● WHAT TO PRODUCE
Output only the stretch of the listing that starts at the line containing "For configuration instructions" and ends at the line containing "### Installation", reproduced exactly with both ends.

★ ★ ★ ★ ★ ★ ★

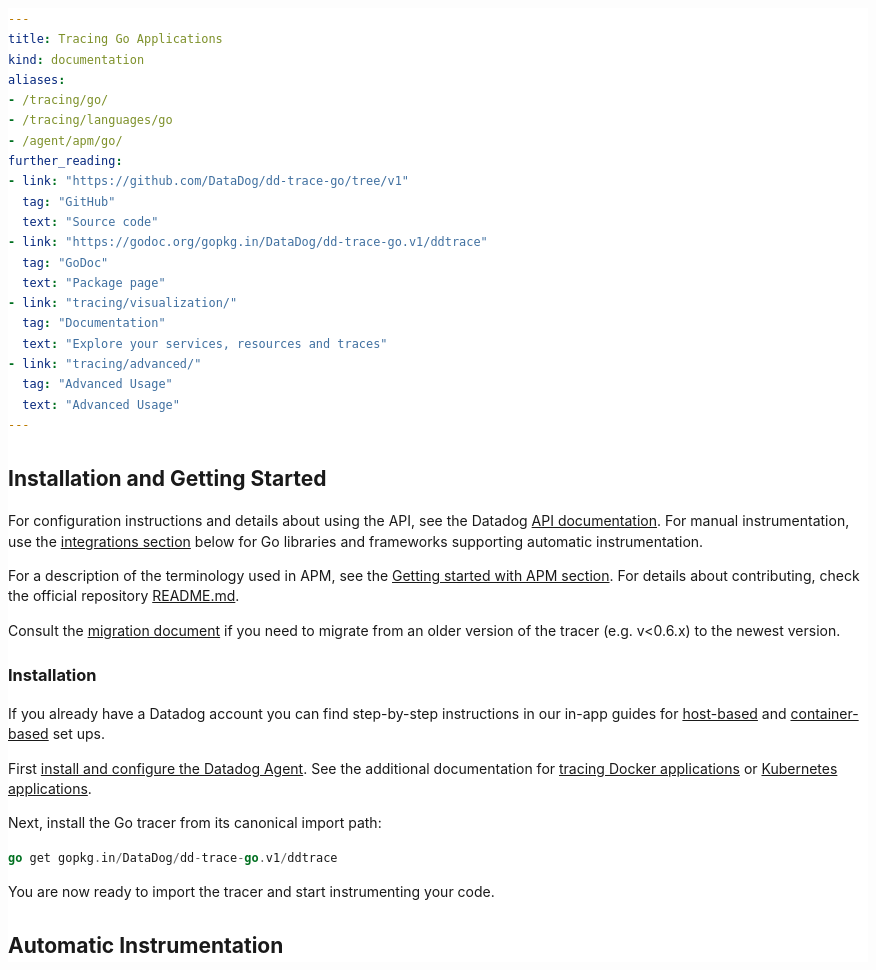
 ```yaml
---
title: Tracing Go Applications
kind: documentation
aliases:
- /tracing/go/
- /tracing/languages/go
- /agent/apm/go/
further_reading:
- link: "https://github.com/DataDog/dd-trace-go/tree/v1"
  tag: "GitHub"
  text: "Source code"
- link: "https://godoc.org/gopkg.in/DataDog/dd-trace-go.v1/ddtrace"
  tag: "GoDoc"
  text: "Package page"
- link: "tracing/visualization/"
  tag: "Documentation"
  text: "Explore your services, resources and traces"
- link: "tracing/advanced/"
  tag: "Advanced Usage"
  text: "Advanced Usage"
---
```

## Installation and Getting Started

For configuration instructions and details about using the API, see the Datadog [API documentation][1]. For manual instrumentation, use the [integrations section](#integrations) below for Go libraries and frameworks supporting automatic instrumentation.

For a description of the terminology used in APM, see the [Getting started with APM section][2]. For details about contributing, check the official repository [README.md][3].

Consult the [migration document][4] if you need to migrate from an older version of the tracer (e.g. v<0.6.x) to the newest version.

### Installation
<div class="alert alert-info">If you already have a Datadog account you can find step-by-step instructions in our in-app guides for <a href="https://app.datadoghq.com/apm/docs?architecture=host-based&language=go" target=_blank> host-based</a> and <a href="https://app.datadoghq.com/apm/docs?architecture=container-based&language=go" target=_blank>container-based</a> set ups.</div>

First [install and configure the Datadog Agent][5]. See the additional documentation for [tracing Docker applications][6] or [Kubernetes applications][7].

Next, install the Go tracer from its canonical import path:

```go
go get gopkg.in/DataDog/dd-trace-go.v1/ddtrace
```

You are now ready to import the tracer and start instrumenting your code.

## Automatic Instrumentation


[1]: https://godoc.org/gopkg.in/DataDog/dd-trace-go.v1/ddtrace
[2]: /tracing/visualization
[3]: https://github.com/DataDog/dd-trace-go/tree/v1#contributing
[4]: https://github.com/DataDog/dd-trace-go/tree/v1/MIGRATING.md
[5]: /tracing/setup
[6]: /tracing/setup/docker
[7]: /agent/kubernetes/daemonset_setup/#trace-collection
[8]: https://gin-gonic.com
[9]: https://godoc.org/gopkg.in/DataDog/dd-trace-go.v1/contrib/gin-gonic/gin
[10]: http://www.gorillatoolkit.org/pkg/mux
[11]: https://godoc.org/gopkg.in/DataDog/dd-trace-go.v1/contrib/gorilla/mux
[12]: https://github.com/grpc/grpc-go
[13]: https://godoc.org/gopkg.in/DataDog/dd-trace-go.v1/contrib/google.golang.org/grpc
[14]: https://github.com/grpc/grpc-go
[15]: https://godoc.org/gopkg.in/DataDog/dd-trace-go.v1/contrib/google.golang.org/grpc.v12
[16]: https://aws.amazon.com/sdk-for-go
[17]: https://godoc.org/gopkg.in/DataDog/dd-trace-go.v1/contrib/aws/aws-sdk-go/aws
[18]: https://github.com/olivere/elastic
[19]: https://godoc.org/gopkg.in/DataDog/dd-trace-go.v1/contrib/olivere/elastic
[20]: https://github.com/gocql/gocql
[21]: https://godoc.org/gopkg.in/DataDog/dd-trace-go.v1/contrib/gocql/gocql
[22]: https://github.com/graph-gophers/graphql-go
[23]: https://godoc.org/gopkg.in/DataDog/dd-trace-go.v1/contrib/graph-gophers/graphql-go
[24]: https://golang.org/pkg/net/http
[25]: https://godoc.org/gopkg.in/DataDog/dd-trace-go.v1/contrib/net/http
[26]: https://github.com/julienschmidt/httprouter
[27]: https://godoc.org/gopkg.in/DataDog/dd-trace-go.v1/contrib/julienschmidt/httprouter
[28]: https://github.com/go-redis/redis
[29]: https://godoc.org/gopkg.in/DataDog/dd-trace-go.v1/contrib/go-redis/redis
[30]: https://github.com/garyburd/redigo
[31]: https://godoc.org/gopkg.in/DataDog/dd-trace-go.v1/contrib/garyburd/redigo
[32]: https://golang.org/pkg/database/sql
[33]: https://godoc.org/gopkg.in/DataDog/dd-trace-go.v1/contrib/database/sql
[34]: https://github.com/jmoiron/sqlx
[35]: https://godoc.org/gopkg.in/DataDog/dd-trace-go.v1/contrib/jmoiron/sqlx
[36]: https://github.com/mongodb/mongo-go-driver
[37]: https://godoc.org/gopkg.in/DataDog/dd-trace-go.v1/contrib/go.mongodb.org/mongo-driver/mongo
[38]: https://github.com/tidwall/buntdb
[39]: https://godoc.org/gopkg.in/DataDog/dd-trace-go.v1/contrib/tidwall/buntdb
[40]: https://github.com/syndtr/goleveldb
[41]: https://godoc.org/gopkg.in/DataDog/dd-trace-go.v1/contrib/syndtr/goleveldb/leveldb
[42]: https://github.com/miekg/dns
[43]: https://godoc.org/gopkg.in/DataDog/dd-trace-go.v1/contrib/miekg/dns
[44]: https://github.com/confluentinc/confluent-kafka-go
[45]: https://godoc.org/gopkg.in/DataDog/dd-trace-go.v1/contrib/confluentinc/confluent-kafka-go
[46]: https://github.com/Shopify/sarama
[47]: https://godoc.org/gopkg.in/DataDog/dd-trace-go.v1/contrib/Shopify/sarama
[48]: https://github.com/googleapis/google-api-go-client
[49]: https://godoc.org/gopkg.in/DataDog/dd-trace-go.v1/contrib/google.golang.org/api
[50]: https://github.com/emicklei/go-restful
[51]: https://godoc.org/gopkg.in/DataDog/dd-trace-go.v1/contrib/emicklei/go-restful
[52]: https://godoc.org/gopkg.in/DataDog/dd-trace-go.v1/contrib
[53]: https://godoc.org/gopkg.in/DataDog/dd-trace-go.v1/ddtrace/tracer#StartOption
[54]: /tracing/advanced/setting_primary_tags_to_scope/#environment
[55]: /getting_started/tracing/#environment-name
[56]: https://godoc.org/gopkg.in/DataDog/dd-trace-go.v1/ddtrace/tracer#WithEnv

★ ★ ★ ★ ★ ★ ★

● SOLUTION TO THIS PROBLEM
For configuration instructions and details about using the API, see the Datadog [API documentation][1]. For manual instrumentation, use the [integrations section](#integrations) below for Go libraries and frameworks supporting automatic instrumentation.

For a description of the terminology used in APM, see the [Getting started with APM section][2]. For details about contributing, check the official repository [README.md][3].

Consult the [migration document][4] if you need to migrate from an older version of the tracer (e.g. v<0.6.x) to the newest version.

### Installation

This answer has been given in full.